95 for $25K, 100 for $120K? No contest.

Comment Re:As a former officer... (Score 1) 184

Thanks Sique - super informative. Makes more sense to me now, but I see a logic error in the naming (which may be why it was confusing before). A Major is called just a Major since he is above the Captains (like the Lt: "without any specification is the deputy of a captain", the Major, without any specification is above the Captains). OK. That's fine.

But the Major General is misnamed in that case - he is above the Colonels, but below the Generals. Should he not be called a Major Colonel then, and not a Major General? Or is the lessor Major misnamed, and should be called the Major Colonel? This seems like a logic flaw.

To carry it further, if we adopt the Major Colonel, then a Major General should be above the Generals, like the lessor Major is above the Captains.

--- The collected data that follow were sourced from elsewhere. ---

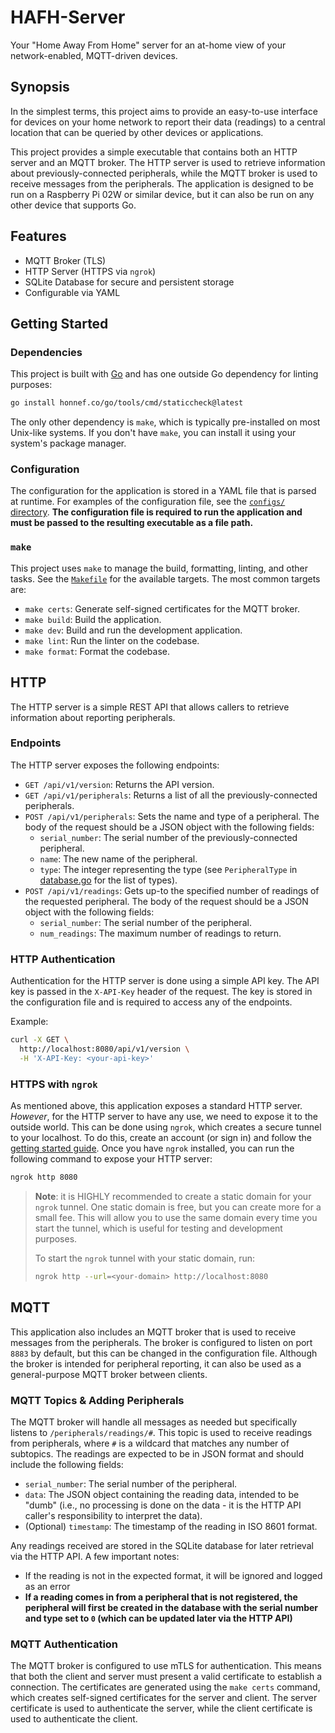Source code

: # HAFH-Server

Your "Home Away From Home" server for an at-home view of your network-enabled, MQTT-driven devices.

## Synopsis

In the simplest terms, this project aims to provide an easy-to-use interface for devices on your home network to report their data (readings) to a central location that can be queried by other devices or applications.

This project provides a simple executable that contains both an HTTP server and an MQTT broker. The HTTP server is used to retrieve information about previously-connected peripherals, while the MQTT broker is used to receive messages from the peripherals. The application is designed to be run on a Raspberry Pi 02W or similar device, but it can also be run on any other device that supports Go.

## Features

- MQTT Broker (TLS)
- HTTP Server (HTTPS via `ngrok`)
- SQLite Database for secure and persistent storage
- Configurable via YAML

## Getting Started

### Dependencies

This project is built with [Go](https://go.dev/doc/install) and has one outside Go dependency for linting purposes:

```sh
go install honnef.co/go/tools/cmd/staticcheck@latest
```

The only other dependency is `make`, which is typically pre-installed on most Unix-like systems. If you don't have `make`, you can install it using your system's package manager.

### Configuration

The configuration for the application is stored in a YAML file that is parsed at runtime. For examples of the configuration file, see the [`configs/` directory](./configs/). **The configuration file is required to run the application and must be passed to the resulting executable as a file path.**

### `make`

This project uses `make` to manage the build, formatting, linting, and other tasks. See the [`Makefile`](./Makefile) for the available targets. The most common targets are:

- `make certs`: Generate self-signed certificates for the MQTT broker.
- `make build`: Build the application.
- `make dev`: Build and run the development application.
- `make lint`: Run the linter on the codebase.
- `make format`: Format the codebase.

## HTTP

The HTTP server is a simple REST API that allows callers to retrieve information about reporting peripherals.

### Endpoints

The HTTP server exposes the following endpoints:

- `GET /api/v1/version`: Returns the API version.
- `GET /api/v1/peripherals`: Returns a list of all the previously-connected peripherals.
- `POST /api/v1/peripherals`: Sets the name and type of a peripheral. The body of the request should be a JSON object with the following fields:
  - `serial_number`: The serial number of the previously-connected peripheral.
  - `name`: The new name of the peripheral.
  - `type`: The integer representing the type (see `PeripheralType` in [database.go](./internal/database/database.go) for the list of types).
- `POST /api/v1/readings`: Gets up-to the specified number of readings of the requested peripheral. The body of the request should be a JSON object with the following fields:
  - `serial_number`: The serial number of the peripheral.
  - `num_readings`: The maximum number of readings to return.

### HTTP Authentication

Authentication for the HTTP server is done using a simple API key. The API key is passed in the `X-API-Key` header of the request. The key is stored in the configuration file and is required to access any of the endpoints.

Example:

```sh
curl -X GET \
  http://localhost:8080/api/v1/version \
  -H 'X-API-Key: <your-api-key>'
```

### HTTPS with `ngrok`

As mentioned above, this application exposes a standard HTTP server. _However_, for the HTTP server to have any use, we need to expose it to the outside world. This can be done using `ngrok`, which creates a secure tunnel to your localhost. To do this, create an account (or sign in) and follow the [getting started guide](https://dashboard.ngrok.com/get-started). Once you have `ngrok` installed, you can run the following command to expose your HTTP server:

```sh
ngrok http 8080
```

>**Note**: it is HIGHLY recommended to create a static domain for your `ngrok` tunnel. One static domain is free, but you can create more for a small fee. This will allow you to use the same domain every time you start the tunnel, which is useful for testing and development purposes.
>
>To start the `ngrok` tunnel with your static domain, run:
>
>```sh
>ngrok http --url=<your-domain> http://localhost:8080
>```

## MQTT

This application also includes an MQTT broker that is used to receive messages from the peripherals. The broker is configured to listen on port `8883` by default, but this can be changed in the configuration file. Although the broker is intended for peripheral reporting, it can also be used as a general-purpose MQTT broker between clients.

### MQTT Topics & Adding Peripherals

The MQTT broker will handle all messages as needed but specifically listens to `/peripherals/readings/#`. This topic is used to receive readings from peripherals, where `#` is a wildcard that matches any number of subtopics. The readings are expected to be in JSON format and should include the following fields:

- `serial_number`: The serial number of the peripheral.
- `data`: The JSON object containing the reading data, intended to be "dumb" (i.e., no processing is done on the data - it is the HTTP API caller's responsibility to interpret the data).
- (Optional) `timestamp`: The timestamp of the reading in ISO 8601 format.

Any readings received are stored in the SQLite database for later retrieval via the HTTP API. A few important notes:

- If the reading is not in the expected format, it will be ignored and logged as an error
- **If a reading comes in from a peripheral that is not registered, the peripheral will first be created in the database with the serial number and type set to `0` (which can be updated later via the HTTP API)**

### MQTT Authentication

The MQTT broker is configured to use mTLS for authentication. This means that both the client and server must present a valid certificate to establish a connection. The certificates are generated using the `make certs` command, which creates self-signed certificates for the server and client. The server certificate is used to authenticate the server, while the client certificate is used to authenticate the client.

This does not seem so easy.

Comment Re:"Remember First Light Fusion?" (Score 1) 65

And to be fair, a much bigger percentage of energy expended (by the 22 meter gun) is going into the mach-20 impact than you would get with super high powered lasers that have an efficiency rating of less than 1%.

You have to input a lot of energy to get a fusion reaction going. Making up for the loss of 99%+ of the energy going into lasers makes for a pretty steep hill to climb just to get back to break-even power. Kinetic energy may indeed be a more efficient way to transfer startup energy.

Comment Re:Water, water, not everywhere (Score 2) 40

So tell us - are you pushing your specs / requirements back on them? As in - OK, you can use 3 million gallons per day, but it must remain potable, to our standards, so when it comes out of your datacenter it is just warmer (so they need a closed loop inside and heat exchangers for instance). As long as they are not "consuming" the water they use, I say let them have what they need.

Then that town of 10,000 still gets the water they need, just a little warmer.

Please tell us the water industry is at least doing that.